Şimdi aynı yakınmayı karşılayalım: ‘Tam da Aziz Nesin’lik bir durum’la karşılaşıldığında, yani makyaj kaldırmayan yüzümüzden boyalar aktığında; yani kurnaz politikacı tilki avını yasakladığında; yani Dolmabahçe Sarayı’nın paslı yan kapıları Bush geliyor diye boyanmaya başladığında; yani Bush geldi diye SAS komandoları şehir hatları vapurlarına eşlik etmeye başladığında; yani kral efendi, yokinisiyle Ortaköy’de arz-ı endam eylediğinde ve daha onlarca, yüzlerce ayrıntı, gerçeğin özüne işaret edebileceğimiz ışıklar saçtığında, elimizin kaleme, elimizin klavyeye gitmemesine bir bahane aramayalım. Oturup çalışalım.

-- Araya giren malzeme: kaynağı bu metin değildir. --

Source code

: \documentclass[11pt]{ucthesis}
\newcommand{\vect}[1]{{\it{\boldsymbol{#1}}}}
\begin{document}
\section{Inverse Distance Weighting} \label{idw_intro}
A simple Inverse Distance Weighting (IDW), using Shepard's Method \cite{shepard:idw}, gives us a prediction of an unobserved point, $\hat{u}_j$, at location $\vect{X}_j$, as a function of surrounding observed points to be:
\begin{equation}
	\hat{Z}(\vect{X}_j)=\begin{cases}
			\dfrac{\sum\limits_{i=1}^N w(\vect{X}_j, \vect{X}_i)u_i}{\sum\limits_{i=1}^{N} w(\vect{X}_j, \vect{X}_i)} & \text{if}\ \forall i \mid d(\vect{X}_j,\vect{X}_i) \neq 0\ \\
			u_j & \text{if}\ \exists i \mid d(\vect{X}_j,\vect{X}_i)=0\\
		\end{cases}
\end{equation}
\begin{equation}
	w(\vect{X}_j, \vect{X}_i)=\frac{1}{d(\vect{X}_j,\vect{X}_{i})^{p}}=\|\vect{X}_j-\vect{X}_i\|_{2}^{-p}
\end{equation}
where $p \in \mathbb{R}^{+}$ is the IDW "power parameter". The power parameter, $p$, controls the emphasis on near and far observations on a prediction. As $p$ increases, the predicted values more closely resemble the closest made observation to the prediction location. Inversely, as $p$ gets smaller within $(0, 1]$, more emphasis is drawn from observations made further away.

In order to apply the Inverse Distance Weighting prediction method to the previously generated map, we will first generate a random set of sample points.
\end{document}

Şimdi işimize koyulalım: Hadi şimdi...”

Aradan on küsur yıl geçmiş bu satırları yazalı. Vurdular mizahı şimdi.

Tanımıyoruz o vurulanları çoğumuz. Okumadık dergilerini. Ama koptu içimizden bir parça. Neşeden, eleştiriden, aydınlıktan, özgürlükten, kardeşlikten...

Vurdular mizahçıları, karikatüristleri.

Hepimiz Charlie’yiz şimdi. Heeeep Charlie. Je suis Charlie...

Biraz fırlamalıktan zarar gelmez ya mizaha. Hadi, bizi vurarak korkutabileceklerini, yıldırabileceklerini, yok edebileceklerini sananlara, hep beraber nanik yapalım, uygun bir hareket çekelim şimdi...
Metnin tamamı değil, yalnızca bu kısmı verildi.